● **PROBLEM STATEMENT**: Lines with the word "examples" are the ones wanted. Copy each of them from the entries below.

** Opening RECORDS SUPPLIED block **

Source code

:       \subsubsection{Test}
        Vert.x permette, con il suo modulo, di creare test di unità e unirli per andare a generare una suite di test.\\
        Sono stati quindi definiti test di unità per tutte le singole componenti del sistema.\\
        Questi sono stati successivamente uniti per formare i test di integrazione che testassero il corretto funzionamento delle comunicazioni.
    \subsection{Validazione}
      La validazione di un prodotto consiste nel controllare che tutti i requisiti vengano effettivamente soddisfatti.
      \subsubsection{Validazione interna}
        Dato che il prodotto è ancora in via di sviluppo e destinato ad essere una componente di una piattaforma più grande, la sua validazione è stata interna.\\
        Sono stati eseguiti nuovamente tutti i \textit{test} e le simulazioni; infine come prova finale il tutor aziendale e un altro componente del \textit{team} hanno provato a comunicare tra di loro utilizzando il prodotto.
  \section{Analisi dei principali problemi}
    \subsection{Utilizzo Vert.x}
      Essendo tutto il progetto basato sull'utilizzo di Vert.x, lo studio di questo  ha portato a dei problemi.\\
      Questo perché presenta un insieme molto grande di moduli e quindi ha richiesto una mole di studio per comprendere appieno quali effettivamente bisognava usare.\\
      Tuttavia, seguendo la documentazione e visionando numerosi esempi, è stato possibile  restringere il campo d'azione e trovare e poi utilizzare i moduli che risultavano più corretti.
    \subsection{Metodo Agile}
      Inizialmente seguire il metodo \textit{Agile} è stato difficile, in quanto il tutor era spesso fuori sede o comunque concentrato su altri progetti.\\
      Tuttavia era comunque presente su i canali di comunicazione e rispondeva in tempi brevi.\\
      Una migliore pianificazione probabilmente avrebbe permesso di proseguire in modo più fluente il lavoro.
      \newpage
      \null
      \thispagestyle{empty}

** Closing RECORDS SUPPLIED block **
** Opening RECORDS SUPPLIED block **

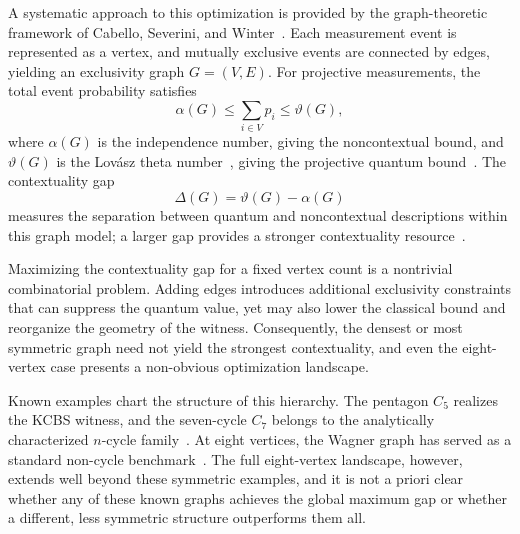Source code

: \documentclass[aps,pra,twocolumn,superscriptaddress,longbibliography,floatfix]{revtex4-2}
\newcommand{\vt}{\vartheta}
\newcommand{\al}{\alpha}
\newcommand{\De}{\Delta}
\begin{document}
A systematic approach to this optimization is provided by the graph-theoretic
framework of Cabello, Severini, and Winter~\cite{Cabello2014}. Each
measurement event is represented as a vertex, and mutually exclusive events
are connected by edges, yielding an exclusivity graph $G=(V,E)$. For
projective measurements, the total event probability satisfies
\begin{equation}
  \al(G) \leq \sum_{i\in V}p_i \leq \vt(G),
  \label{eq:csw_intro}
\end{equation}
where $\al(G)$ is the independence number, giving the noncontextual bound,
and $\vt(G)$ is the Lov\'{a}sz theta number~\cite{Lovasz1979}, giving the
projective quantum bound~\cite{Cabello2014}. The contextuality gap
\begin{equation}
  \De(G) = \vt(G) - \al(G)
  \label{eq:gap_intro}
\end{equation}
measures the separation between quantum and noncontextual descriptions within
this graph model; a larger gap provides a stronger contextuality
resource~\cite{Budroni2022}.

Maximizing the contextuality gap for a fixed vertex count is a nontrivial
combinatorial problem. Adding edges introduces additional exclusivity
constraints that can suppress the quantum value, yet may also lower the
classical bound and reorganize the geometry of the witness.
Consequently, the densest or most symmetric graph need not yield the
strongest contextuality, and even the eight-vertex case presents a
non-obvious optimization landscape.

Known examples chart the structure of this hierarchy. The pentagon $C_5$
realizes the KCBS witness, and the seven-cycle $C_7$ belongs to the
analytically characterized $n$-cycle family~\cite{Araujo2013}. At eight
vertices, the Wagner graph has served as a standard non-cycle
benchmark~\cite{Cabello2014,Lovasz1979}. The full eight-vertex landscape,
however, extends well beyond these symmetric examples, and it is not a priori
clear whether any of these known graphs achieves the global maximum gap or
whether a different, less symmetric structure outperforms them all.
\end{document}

** Closing RECORDS SUPPLIED block **

● **PROBLEM SOLUTION**:
Known examples chart the structure of this hierarchy. The pentagon $C_5$
however, extends well beyond these symmetric examples, and it is not a priori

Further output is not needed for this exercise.